---------- AVAILABLE DATA

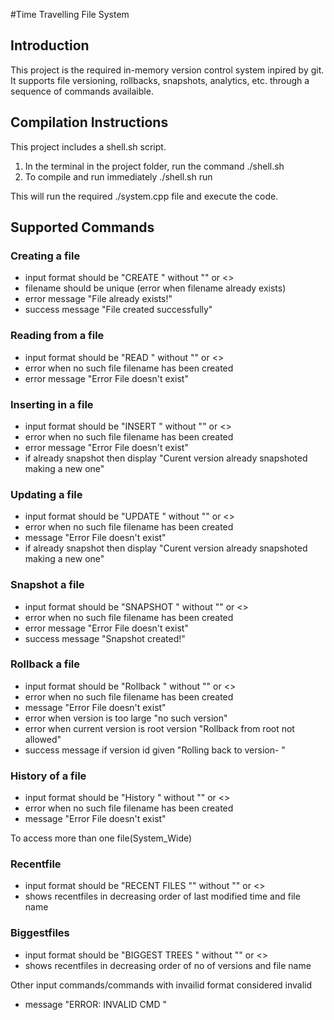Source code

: #Time Travelling File System

## Introduction

This project is the required in-memory version control system inpired by git. It supports file versioning, rollbacks, snapshots, analytics, etc. through a sequence of commands availaible.

## Compilation Instructions
This project includes a shell.sh script.
1. In the terminal in the project folder, run the command
./shell.sh
2. To compile and run immediately
./shell.sh run

This will run the required ./system.cpp file and execute the code.


## Supported Commands

### Creating a file 
- input format should be "CREATE <filename>" without "" or <>
- filename should be unique (error when filename already exists)
- error message "File already exists!"
- success message "File <filename> created successfully"

### Reading from a file
- input format should be "READ <filename>" without "" or <>
- error when no such file filename has been created 
- error message "Error File doesn't exist"


### Inserting in a file
- input format should be "INSERT <filename> <content>" without "" or <>
- error when no such file filename has been created 
- error message "Error File doesn't exist"
- if already snapshot then display "Curent version already snapshoted making a new one"

### Updating a file 
- input format should be "UPDATE <filename> <content>" without "" or <>
- error when no such file filename has been created 
- message "Error File doesn't exist"
- if already snapshot then display "Curent version already snapshoted making a new one"


### Snapshot a file
- input format should be "SNAPSHOT <filename> <message>" without "" or <>
- error when no such file filename has been created 
- error message "Error File doesn't exist"
- success message "Snapshot created!"

### Rollback a file
- input format should be "Rollback <filename> <version>" without "" or <>
- error when no such file filename has been created 
- message "Error File doesn't exist"
- error when version is too large "no such version"
- error when current version is root version "Rollback from root not allowed" 
- success message if version id given "Rolling back to version- <version>"

### History of a file 
- input format should be "History <filename>" without "" or <>
- error when no such file filename has been created 
- message "Error File doesn't exist"

To access more than one file(System_Wide)

### Recentfile
- input format should be "RECENT FILES "<num>" without "" or <>
- shows recentfiles in decreasing order of last modified time and file name

### Biggestfiles
- input format should be "BIGGEST TREES <num> " without "" or <>
- shows recentfiles in decreasing order of no of versions and file name



Other input commands/commands with invailid format considered invalid
- message "ERROR: INVALID CMD <COMMAND>"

--------------------

# EXERCISE INSTRUCTIONS
Print every record exactly, without the pictures.

# RESULT BELOW
Source code

: #Time Travelling File System

## Introduction

This project is the required in-memory version control system inpired by git. It supports file versioning, rollbacks, snapshots, analytics, etc. through a sequence of commands availaible.

## Compilation Instructions
This project includes a shell.sh script.
1. In the terminal in the project folder, run the command
./shell.sh
2. To compile and run immediately
./shell.sh run

This will run the required ./system.cpp file and execute the code.


## Supported Commands

### Creating a file 
- input format should be "CREATE <filename>" without "" or <>
- filename should be unique (error when filename already exists)
- error message "File already exists!"
- success message "File <filename> created successfully"

### Reading from a file
- input format should be "READ <filename>" without "" or <>
- error when no such file filename has been created 
- error message "Error File doesn't exist"


### Inserting in a file
- input format should be "INSERT <filename> <content>" without "" or <>
- error when no such file filename has been created 
- error message "Error File doesn't exist"
- if already snapshot then display "Curent version already snapshoted making a new one"

### Updating a file 
- input format should be "UPDATE <filename> <content>" without "" or <>
- error when no such file filename has been created 
- message "Error File doesn't exist"
- if already snapshot then display "Curent version already snapshoted making a new one"


### Snapshot a file
- input format should be "SNAPSHOT <filename> <message>" without "" or <>
- error when no such file filename has been created 
- error message "Error File doesn't exist"
- success message "Snapshot created!"

### Rollback a file
- input format should be "Rollback <filename> <version>" without "" or <>
- error when no such file filename has been created 
- message "Error File doesn't exist"
- error when version is too large "no such version"
- error when current version is root version "Rollback from root not allowed" 
- success message if version id given "Rolling back to version- <version>"

### History of a file 
- input format should be "History <filename>" without "" or <>
- error when no such file filename has been created 
- message "Error File doesn't exist"

To access more than one file(System_Wide)

### Recentfile
- input format should be "RECENT FILES "<num>" without "" or <>
- shows recentfiles in decreasing order of last modified time and file name

### Biggestfiles
- input format should be "BIGGEST TREES <num> " without "" or <>
- shows recentfiles in decreasing order of no of versions and file name



Other input commands/commands with invailid format considered invalid
- message "ERROR: INVALID CMD <COMMAND>"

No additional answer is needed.